Julie and Cat were gone so I had to begin my journey back also. I decided to seek an alternate route back north to Moab, as we had done the I17 journey in our quests for the vortex energy a number of times.
The route I chose took me up through Payson, past the Petrified Forest National Park, and Canyon de Chelly National Monument. I wish some more these National features were spread across Michigan, but I guess when a mile thick ice sheet scrapes your state flat you get lakes instead of high rocks.


One the way north, I ran into several types of weather: snow, dust storms, and fine partly cloudy skies. The one constant that seems to never be in short supply out here in the Spring is the wind. Always the wind!

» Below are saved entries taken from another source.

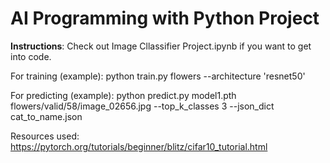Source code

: # AI Programming with Python Project

**Instructions**:
Check out Image Cllassifier Project.ipynb if you want to get into code.

For training (example):
python train.py flowers --architecture 'resnet50'   

For predicting (example):
python predict.py model1.pth flowers/valid/58/image_02656.jpg --top_k_classes 3 --json_dict cat_to_name.json


Resources used:
https://pytorch.org/tutorials/beginner/blitz/cifar10_tutorial.html
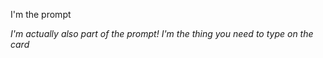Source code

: I'm the prompt

_I'm actually also part of the prompt!_
_I'm the thing you need to type on the card_
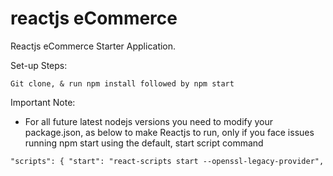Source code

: # reactjs eCommerce
Reactjs eCommerce Starter Application.

Set-up Steps:

`
Git clone, & run npm install followed by npm start
`

Important Note:
- For all future latest nodejs versions you need to modify your package.json, as below to make Reactjs to run, only if you face issues running npm start using the default, start script command
  

 `
 "scripts": {
    "start": "react-scripts start --openssl-legacy-provider",
    `
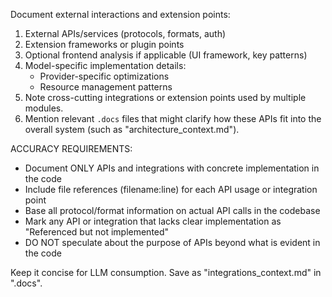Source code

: Document external interactions and extension points:
1. External APIs/services (protocols, formats, auth)
2. Extension frameworks or plugin points
3. Optional frontend analysis if applicable (UI framework, key patterns)
4. Model-specific implementation details:
   - Provider-specific optimizations
   - Resource management patterns
5. Note cross-cutting integrations or extension points used by multiple modules.
6. Mention relevant `.docs` files that might clarify how these APIs fit into the overall system (such as "architecture_context.md").

ACCURACY REQUIREMENTS:
- Document ONLY APIs and integrations with concrete implementation in the code
- Include file references (filename:line) for each API usage or integration point
- Base all protocol/format information on actual API calls in the codebase
- Mark any API or integration that lacks clear implementation as "Referenced but not implemented"
- DO NOT speculate about the purpose of APIs beyond what is evident in the code

Keep it concise for LLM consumption.
Save as "integrations_context.md" in ".docs". 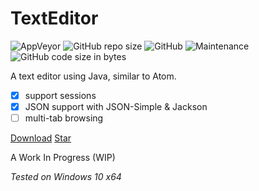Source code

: <script src="https://buttons.github.io/buttons.js"></script>

# TextEditor
![AppVeyor](https://img.shields.io/appveyor/build/TerabyteTB/TextEditor)
![GitHub repo size](https://img.shields.io/github/repo-size/TerabyteTB/TextEditor)
![GitHub](https://img.shields.io/github/license/TerabyteTB/TextEditor)
![Maintenance](https://img.shields.io/maintenance/yes/2021)
![GitHub code size in bytes](https://img.shields.io/github/languages/code-size/TerabyteTB/TextEditor)

A text editor using Java, similar to Atom.

- [x]  support sessions
- [x]  JSON support with JSON-Simple & Jackson
- [ ]  multi-tab browsing

<a class="github-button" href="https://github.com/TerabyteTB/TextEditor/archive/master.zip" data-color-scheme="no-preference: dark; light: dark; dark: dark;" data-size="large" aria-label="Download TerabyteTB/TextEditor on GitHub">Download</a>
<a class="github-button" href="https://github.com/TerabyteTB/TextEditor" data-color-scheme="no-preference: dark; light: dark; dark: dark;" data-icon="octicon-star" data-size="large" aria-label="Star TerabyteTB/TextEditor on GitHub">Star</a>

A Work In Progress (WIP)

*Tested on Windows 10 x64*
 
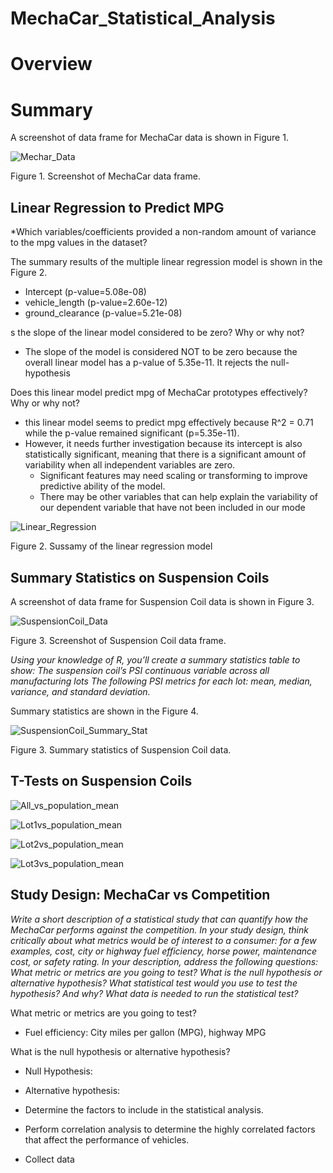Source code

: # MechaCar_Statistical_Analysis

# Overview

# Summary

A screenshot of data frame for MechaCar data is shown in Figure 1. 

![Mechar_Data](/images/MechaCar-data.png)

Figure 1. Screenshot of MechaCar data frame.

## Linear Regression to Predict MPG

*Which variables/coefficients provided a non-random amount of variance to the mpg values in the dataset?

The summary results of the multiple linear regression model is shown in the Figure 2.

- Intercept (p-value=5.08e-08)
- vehicle_length (p-value=2.60e-12)
- ground_clearance (p-value=5.21e-08)


s the slope of the linear model considered to be zero? Why or why not?
- The slope of the model is considered NOT to be zero because the overall linear model has a p-value of 5.35e-11. It rejects the null-hypothesis

Does this linear model predict mpg of MechaCar prototypes effectively? Why or why not?
- this linear model seems to predict mpg effectively because R^2 = 0.71 while the p-value remained significant (p=5.35e-11). 
- However, it needs further investigation because its intercept is also statistically significant, meaning that there is a significant amount of variability when all independent variables are zero. 
  - Significant features may need scaling or transforming to improve predictive ability of the model.
  - There may be other variables that can help explain the variability of our dependent variable that have not been included in our mode  

![Linear_Regression](/images/lm-mpg_vehicle_param.png)

Figure 2. Sussamy of the linear regression model 

## Summary Statistics on Suspension Coils

A screenshot of data frame for Suspension Coil data is shown in Figure 3. 

![SuspensionCoil_Data](/images/suspension-coil-data.png)

Figure 3. Screenshot of Suspension Coil data frame.


*Using your knowledge of R, you’ll create a summary statistics table to show:
The suspension coil’s PSI continuous variable across all manufacturing lots
The following PSI metrics for each lot: mean, median, variance, and standard deviation.*

Summary statistics are shown in the Figure 4. 

![SuspensionCoil_Summary_Stat](/images/total-summary.png)

Figure 3. Summary statistics of Suspension Coil data.

## T-Tests on Suspension Coils

![All_vs_population_mean](/images/ttest-all-vs-popmean.png)

![Lot1vs_population_mean](/images/ttest-lot1-vs-popmean.png)

![Lot2vs_population_mean](/images/ttest-lot2-vs-popmean.png)

![Lot3vs_population_mean](/images/ttest-lot3-vs-popmean.png)


## Study Design: MechaCar vs Competition



*Write a short description of a statistical study that can quantify how the MechaCar performs against the competition. In your study design, think critically about what metrics would be of interest to a consumer: for a few examples, cost, city or highway fuel efficiency, horse power, maintenance cost, or safety rating.
In your description, address the following questions:
What metric or metrics are you going to test?
What is the null hypothesis or alternative hypothesis?
What statistical test would you use to test the hypothesis? And why?
What data is needed to run the statistical test?*

What metric or metrics are you going to test?
- Fuel efficiency: City miles per gallon (MPG), highway MPG

What is the null hypothesis or alternative hypothesis?
- Null Hypothesis:
- Alternative hypothesis:

- Determine the factors to include in the statistical analysis.
- Perform correlation analysis to determine the highly correlated factors that affect the performance of vehicles.
- Collect data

There were several appropriately named features seen on the tour north, one was an area of several large buttes called Los Giganticus Buttes, and the other is a gift shop (tourist trap) named the Hole in the Wall, because it is in a hole in the rock wall.

Upon safe arrival back in Moab, I set up camp in the delightful "Up a Creek" campground. It is located on a small stream that runs right through Moab. Only a short walk from a great grocery store and the library. I managed to get some red beans & rice cooked up and then headed up into the park for some sunset shops. This place is never without its options.


On Monday, after a great night of sleep, I got up to some oatmeal, coffee and an apple. This was to be the day of the road bike tour on the Park road.
I got suited up and headed into the Park. I parked the car at the Visitor Center which is immediately inside the Park entrance. The ride begins with a great set of switchbacks right out of the parking lot. The road is about 18 miles long ending at the Devil's Garden trail-head and camping area. This is the area I camped in when I was here the week before last.
The ride is an up and down affair, but mostly up to Devil's Garden. The crowds were already gathering at the trail-head. I had part of a PowerBar and started the ride back. Whoa, Nellie! I think the ride out took about half the time of the ride in. It was great. There are sections where it almost becomes a strain to stay in the tuck flying downhill for so long. The most fun was in the final miles in the switch backs down to the Visitor Center. There was a Mustang that had passed me a ways before going into the turns, if I had another 100 yards I would have caught him in the turns.
See the ride file on: http://trail.motionbased.com/trail/activity/7995787


After the ride, I had some more to eat and went for a hike starting in the Park Avenue section of the Park. This is a great trail that is about one mile long behind the huge fin of red rock called Park Avenue. Most people either go down and back or have a pick up at the other end.
I continued on down the wash to see if I could hike up one of the canyons and get to the top of the plateau. No luck. I was thwarted in my attempt by too much rock. I was able to get quite high up in a saddle behind the Three Gossips to obtain some nice wide shots of the valley and the Park road.
Much fun!



The final shot is from the starting and ending point of the hike in the lower Park Avenue trail head parking lot. The sun had come around to provide a better angle by the time I got back.
I am now heading back to the campsite for some dinner and a shower. Much needed at this point.
In the morning I break camp and start back East. It appears there may be some rain in the forecast. Bummer!

Friday, April 10, 2009

20 Miles of Bad Road!

This was one of the best days of the trip so far. It began early, with our drive north again toward the Red Rocks of Sedona, and ended late when we had to drag ourselves out of the Verde River Hot Springs and get back to Phoenix.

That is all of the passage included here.